* [Recorded information]

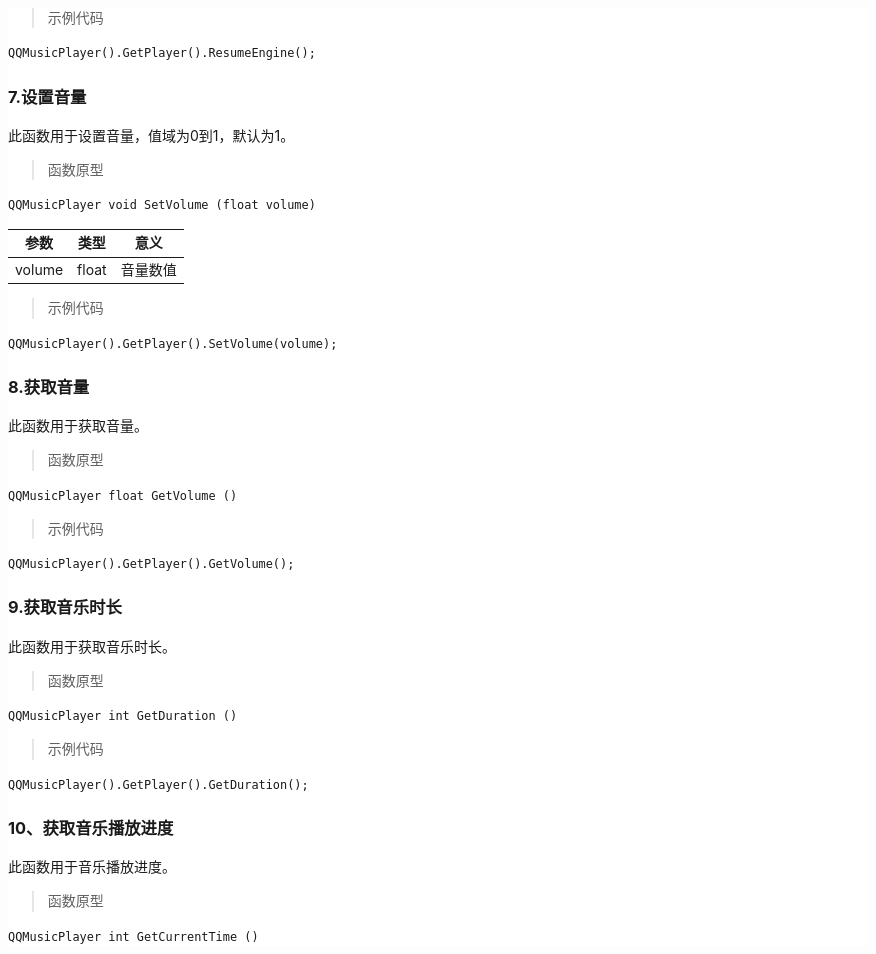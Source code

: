 > 示例代码
  
```
QQMusicPlayer().GetPlayer().ResumeEngine();
```

### 7.设置音量
此函数用于设置音量，值域为0到1，默认为1。
> 函数原型

```
QQMusicPlayer void SetVolume (float volume)
```

|参数     | 类型         |意义|
| ------------- |:-------------:|-------------
| volume		|float	|音量数值|
> 示例代码
  
```
QQMusicPlayer().GetPlayer().SetVolume(volume);
```

### 8.获取音量
此函数用于获取音量。
> 函数原型

```
QQMusicPlayer float GetVolume ()
```

> 示例代码
  
```
QQMusicPlayer().GetPlayer().GetVolume();
```

### 9.获取音乐时长
此函数用于获取音乐时长。
> 函数原型

```
QQMusicPlayer int GetDuration ()
```

> 示例代码
  
```
QQMusicPlayer().GetPlayer().GetDuration();
```

### 10、获取音乐播放进度
此函数用于音乐播放进度。
> 函数原型

```
QQMusicPlayer int GetCurrentTime ()
```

* [What to produce] Give back the records above word for word, minus any image they hold.

* [Your response]
Source code

: > 示例代码
  
```
QQMusicPlayer().GetPlayer().ResumeEngine();
```

### 7.设置音量
此函数用于设置音量，值域为0到1，默认为1。
> 函数原型

```
QQMusicPlayer void SetVolume (float volume)
```

|参数     | 类型         |意义|
| ------------- |:-------------:|-------------
| volume		|float	|音量数值|
> 示例代码
  
```
QQMusicPlayer().GetPlayer().SetVolume(volume);
```

### 8.获取音量
此函数用于获取音量。
> 函数原型

```
QQMusicPlayer float GetVolume ()
```

> 示例代码
  
```
QQMusicPlayer().GetPlayer().GetVolume();
```

### 9.获取音乐时长
此函数用于获取音乐时长。
> 函数原型

```
QQMusicPlayer int GetDuration ()
```

> 示例代码
  
```
QQMusicPlayer().GetPlayer().GetDuration();
```

### 10、获取音乐播放进度
此函数用于音乐播放进度。
> 函数原型

```
QQMusicPlayer int GetCurrentTime ()
```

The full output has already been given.